An oft-debated topic is the difference between women’s fiction and romance. I must admit that I have never seen this distinction adequately explained, especially with books that have a strong romantic element. Thus, I find myself puzzling as I try to characterize Suzanne Judson’s July release. Is it romance or is it women’s fiction. I lean toward the latter categorization, but who cares? Harper’s Moon is an engrossing story of a woman’s triumph over an abusive marriage and her rediscovery of both herself and her ability to love.
Annabel Mahoney would seem to have the perfect life. She has a penthouse apartment in Manhattan, a closet full of designer clothes, and all the trappings of her husband’s success. She also has enjoyed a certain degree of success as a fabric artist; her beautiful quilts sell for big bucks. But it is all a facade. For four of the seven years of their marriage, her husband Tom has been beating her. Before that, he merely tried to control her life.
Annie is a classic battered wife. Her husband controls the finances, has isolated her from her friends, and has almost convinced her that if she just does everything right, well then there would be no need for any chastisement. And he often apologizes and sends flowers and promises that it will never happen again. However, after a
particularly vicious assault, Annie realizes that she must flee to save her life and her sanity. Almost unconsciously, she has already planned her escape.
Annie heads south and twenty-six hours later, her car breaks down in the small town of Burnsville, North Carolina. Annie decides that perhaps this is a sign. When she is able to rent a small country cottage for a reasonable rent, she decides to stay in Burnsville.
A city girl, Annie has some trouble adjusting to small town life with its inherent neighborliness and friendliness. Almost unwillingly, she is drawn into the town’s society. When her chimney needs cleaning, Meg, the owner of the local eatery, suggests that her nearest neighbor, “young Jed,” can help out. “Young Jed” turns out to be a forty-year old hunk.
Jed Harper is the local boy made good. He had grown up dirt poor, but has become a highly successful travel writer, with six best sellers and a Pulitzer Prize behind him. His pattern is to immerse himself in his latest adventure and then return to Burnsville to finish the book. He’s a traveling man who doesn’t believe in settling down.
Jed is immediately attracted to his fragile but lovely neighbor. He realizes that she is running away from something and soon figures out what has happened to her. Annie arouses protective instincts he didn’t realize he had. She also arouses him in other ways. And gradually, Jed gains first Annie’s trust and then her love.
The reason I tend to view Harper’s Moon as “women’s fiction” is because a substantial part of the book charts Tom Mahoney’s behavior and his gradual disintegration. Tom skirts being a caricature of a battering spouse. I suppose Judson felt she had to make him so unpleasant to justify Annie’s love affair with Jed. Still, the author makes us understand Tom’s motives and his actions, even if we feel absolutely no sympathy whatsoever for him.

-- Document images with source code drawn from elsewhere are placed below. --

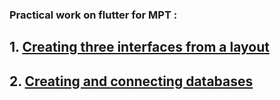 ### Practical work on flutter for MPT :

## 1. [Creating three interfaces from a layout](FirstPractical)
## 2. [Сreating and connecting databases](SecondPractical)
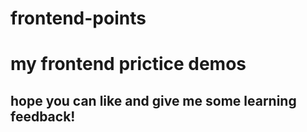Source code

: # frontend-points

# my frontend prictice demos

## hope you can like and give me some learning feedback!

Judson provides a nice secondary romance between Meg and one of Jed’s author friends. She offers a picture of small town life which is almost Edenic, although there is a snake in the garden. But mostly,Harper’s Moon is about the healing power of love. Annie rediscovers the self she lost in her horrible marriage and discovers what love truly is.
We all know that most women fleeing from an abusive marriage do not end up in a friendly small town and do not have a handsome, kind, gentle, sexy best-selling author come to their rescue. So maybe Harper’s Moon is really a romance, when all is said and done. However we characterize this book, it is an enjoyable story.